But, I would never bastardize so great a dish as cheesecake with that “tofu”. I set out to create a tofu recipe which would satisfy the yearning for my beloved American-Chinese takeout dish, and keep me from sneaking into the kitchen of some random back alley dive to lick the grease traps.
You’ll notice I keep referring to it as, “American-Chinese.” I genuinely doubt that General Tso’s chicken is an authentically Chinese dish. None of the research I’ve done on it has produced any native Chinese roots. Canal Street roots, more believable; but definitely not Ming Dynasty roots, nah. My General Tso’s Vegan “Chicken” is a play on the authentic in a, surprisingly, edible way. We’ve coated the FIRM, twice-pressed, tofu in a cornstarch batter which gives it an amazing crunch; even after being bathed in the sweet and spicy tamari-based sauce.
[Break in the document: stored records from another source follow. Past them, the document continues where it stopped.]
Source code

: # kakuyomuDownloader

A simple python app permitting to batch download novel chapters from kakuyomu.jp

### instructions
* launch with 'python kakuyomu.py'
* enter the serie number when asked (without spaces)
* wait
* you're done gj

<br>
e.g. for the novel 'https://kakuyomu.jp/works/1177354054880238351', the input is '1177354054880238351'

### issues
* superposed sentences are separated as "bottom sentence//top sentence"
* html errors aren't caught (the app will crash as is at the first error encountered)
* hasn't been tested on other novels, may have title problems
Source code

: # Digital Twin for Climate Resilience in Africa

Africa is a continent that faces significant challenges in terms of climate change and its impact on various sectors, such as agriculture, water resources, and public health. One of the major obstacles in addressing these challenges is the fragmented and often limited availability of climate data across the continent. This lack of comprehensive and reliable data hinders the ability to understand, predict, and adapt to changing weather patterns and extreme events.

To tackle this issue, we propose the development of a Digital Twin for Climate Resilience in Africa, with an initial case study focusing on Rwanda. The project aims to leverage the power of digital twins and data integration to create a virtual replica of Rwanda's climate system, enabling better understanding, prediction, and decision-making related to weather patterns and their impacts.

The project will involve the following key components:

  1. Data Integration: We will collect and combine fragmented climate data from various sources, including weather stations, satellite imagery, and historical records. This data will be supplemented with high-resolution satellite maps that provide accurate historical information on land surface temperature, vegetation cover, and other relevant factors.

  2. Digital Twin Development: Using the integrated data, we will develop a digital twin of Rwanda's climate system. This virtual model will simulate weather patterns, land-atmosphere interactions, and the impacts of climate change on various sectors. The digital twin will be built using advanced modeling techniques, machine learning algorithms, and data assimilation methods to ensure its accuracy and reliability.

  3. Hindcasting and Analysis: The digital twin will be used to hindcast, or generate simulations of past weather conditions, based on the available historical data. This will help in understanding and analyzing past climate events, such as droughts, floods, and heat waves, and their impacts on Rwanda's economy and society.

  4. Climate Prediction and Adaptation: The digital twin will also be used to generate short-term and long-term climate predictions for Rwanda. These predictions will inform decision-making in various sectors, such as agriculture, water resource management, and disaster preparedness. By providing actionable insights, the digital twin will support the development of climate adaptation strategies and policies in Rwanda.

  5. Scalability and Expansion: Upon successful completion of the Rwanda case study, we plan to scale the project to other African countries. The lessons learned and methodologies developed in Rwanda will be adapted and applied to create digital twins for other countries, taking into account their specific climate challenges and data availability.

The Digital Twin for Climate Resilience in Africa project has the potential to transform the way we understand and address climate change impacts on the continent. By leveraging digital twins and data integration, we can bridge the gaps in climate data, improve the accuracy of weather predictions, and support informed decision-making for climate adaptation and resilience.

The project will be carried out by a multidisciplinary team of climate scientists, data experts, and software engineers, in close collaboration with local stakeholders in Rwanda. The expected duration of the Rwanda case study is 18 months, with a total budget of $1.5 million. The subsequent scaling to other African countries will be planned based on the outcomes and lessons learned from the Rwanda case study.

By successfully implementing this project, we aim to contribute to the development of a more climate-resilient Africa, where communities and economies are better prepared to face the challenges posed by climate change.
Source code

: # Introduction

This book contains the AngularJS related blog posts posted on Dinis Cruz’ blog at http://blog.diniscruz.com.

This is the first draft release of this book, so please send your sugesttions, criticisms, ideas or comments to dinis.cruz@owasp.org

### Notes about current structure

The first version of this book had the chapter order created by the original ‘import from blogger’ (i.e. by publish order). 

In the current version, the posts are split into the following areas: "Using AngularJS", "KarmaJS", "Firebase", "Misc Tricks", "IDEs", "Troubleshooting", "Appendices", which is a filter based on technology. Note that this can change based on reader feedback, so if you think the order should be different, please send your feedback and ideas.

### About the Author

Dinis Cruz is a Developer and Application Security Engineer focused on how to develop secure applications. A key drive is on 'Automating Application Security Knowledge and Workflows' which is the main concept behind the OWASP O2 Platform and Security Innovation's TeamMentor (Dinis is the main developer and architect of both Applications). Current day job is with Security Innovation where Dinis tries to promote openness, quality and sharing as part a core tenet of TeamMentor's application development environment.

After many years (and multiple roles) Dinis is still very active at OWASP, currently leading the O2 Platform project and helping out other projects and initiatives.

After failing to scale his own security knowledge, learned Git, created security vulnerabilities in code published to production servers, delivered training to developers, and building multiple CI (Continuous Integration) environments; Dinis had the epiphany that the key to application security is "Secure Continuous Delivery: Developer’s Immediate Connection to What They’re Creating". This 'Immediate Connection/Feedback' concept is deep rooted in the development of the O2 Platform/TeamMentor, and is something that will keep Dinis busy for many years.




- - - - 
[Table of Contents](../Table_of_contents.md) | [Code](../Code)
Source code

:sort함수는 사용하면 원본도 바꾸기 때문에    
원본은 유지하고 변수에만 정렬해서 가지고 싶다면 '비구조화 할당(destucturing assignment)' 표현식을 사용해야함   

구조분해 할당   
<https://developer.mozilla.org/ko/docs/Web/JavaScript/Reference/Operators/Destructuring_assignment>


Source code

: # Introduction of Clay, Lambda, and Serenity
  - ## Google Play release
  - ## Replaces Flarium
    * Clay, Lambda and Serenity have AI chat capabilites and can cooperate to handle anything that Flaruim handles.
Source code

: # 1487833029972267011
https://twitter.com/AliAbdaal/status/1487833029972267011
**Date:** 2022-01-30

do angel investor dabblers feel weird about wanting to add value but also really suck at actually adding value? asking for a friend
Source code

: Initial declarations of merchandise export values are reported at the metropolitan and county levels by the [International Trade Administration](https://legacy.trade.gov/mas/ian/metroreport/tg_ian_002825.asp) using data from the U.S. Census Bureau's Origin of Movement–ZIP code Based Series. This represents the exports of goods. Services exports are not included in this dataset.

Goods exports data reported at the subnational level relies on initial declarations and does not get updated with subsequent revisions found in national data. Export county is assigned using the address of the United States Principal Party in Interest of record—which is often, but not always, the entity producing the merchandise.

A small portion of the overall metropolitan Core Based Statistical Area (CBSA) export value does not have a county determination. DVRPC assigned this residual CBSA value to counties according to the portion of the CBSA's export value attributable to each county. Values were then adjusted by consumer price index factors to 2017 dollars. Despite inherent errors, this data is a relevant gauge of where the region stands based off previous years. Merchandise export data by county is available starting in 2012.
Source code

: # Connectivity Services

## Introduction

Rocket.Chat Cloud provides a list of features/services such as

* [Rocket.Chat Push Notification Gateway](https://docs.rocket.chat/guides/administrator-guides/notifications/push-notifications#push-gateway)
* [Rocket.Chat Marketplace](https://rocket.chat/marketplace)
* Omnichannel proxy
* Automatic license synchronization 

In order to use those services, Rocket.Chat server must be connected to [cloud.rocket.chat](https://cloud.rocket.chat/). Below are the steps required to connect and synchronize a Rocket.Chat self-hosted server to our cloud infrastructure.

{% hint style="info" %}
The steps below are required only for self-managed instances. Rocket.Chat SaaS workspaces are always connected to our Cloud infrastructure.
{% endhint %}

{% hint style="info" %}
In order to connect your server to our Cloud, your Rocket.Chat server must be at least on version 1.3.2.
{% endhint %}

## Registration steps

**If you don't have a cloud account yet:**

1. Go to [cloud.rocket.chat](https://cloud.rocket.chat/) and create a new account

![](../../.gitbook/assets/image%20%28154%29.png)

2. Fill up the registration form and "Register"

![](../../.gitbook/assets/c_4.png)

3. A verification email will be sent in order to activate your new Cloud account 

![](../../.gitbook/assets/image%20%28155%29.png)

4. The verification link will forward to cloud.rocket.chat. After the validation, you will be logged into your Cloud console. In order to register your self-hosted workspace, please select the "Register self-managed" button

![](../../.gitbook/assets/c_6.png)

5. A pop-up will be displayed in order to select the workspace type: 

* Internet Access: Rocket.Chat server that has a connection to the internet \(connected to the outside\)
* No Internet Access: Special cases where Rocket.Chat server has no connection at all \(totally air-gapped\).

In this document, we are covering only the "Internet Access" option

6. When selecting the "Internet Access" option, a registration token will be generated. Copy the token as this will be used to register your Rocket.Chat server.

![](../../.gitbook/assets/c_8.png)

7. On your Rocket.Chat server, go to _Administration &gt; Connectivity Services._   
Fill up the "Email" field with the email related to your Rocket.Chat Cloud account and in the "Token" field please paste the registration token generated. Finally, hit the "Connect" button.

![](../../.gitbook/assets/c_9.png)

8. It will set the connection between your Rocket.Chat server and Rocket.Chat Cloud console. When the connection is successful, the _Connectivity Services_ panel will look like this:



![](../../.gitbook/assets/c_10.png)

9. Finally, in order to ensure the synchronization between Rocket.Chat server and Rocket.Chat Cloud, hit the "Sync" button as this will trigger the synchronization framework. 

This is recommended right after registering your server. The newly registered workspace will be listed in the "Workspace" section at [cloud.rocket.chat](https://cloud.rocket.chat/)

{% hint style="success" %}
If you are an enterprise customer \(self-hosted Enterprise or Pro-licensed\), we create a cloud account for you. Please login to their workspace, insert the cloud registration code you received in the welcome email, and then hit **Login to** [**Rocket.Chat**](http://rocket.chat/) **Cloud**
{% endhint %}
After making it for this blog post, the Twinks had almost finished both helpings they asked for before I revealed they had eaten General Tso’s Vegan “Chicken” and not the real deal. A slight look of betrayal crossed their face…as they slipped the last of the tofu into their mouths. Greed trumps indignation, Homies. Every. Single. Time.
So, what happened to my Rastafarian ways? Well, I held out for three long years before Hector, AKA The Soldier, happened. When we started dating, he suffered in silence for all of about three months. The day he finally broke, he sobbed, “I just want a pork chop!! PLEASE!!!”
Poor guy. I fried him up some pork chops and, somehow, ended up sucking the marrow out of a bone that was snatched from Hector’s hand! I have no idea how it happened. Must’ve slipped, or something. Thankfully, now that I’ve perfected the General Tso’s Vegan “Chicken” recipe, he enjoys whenever I make it.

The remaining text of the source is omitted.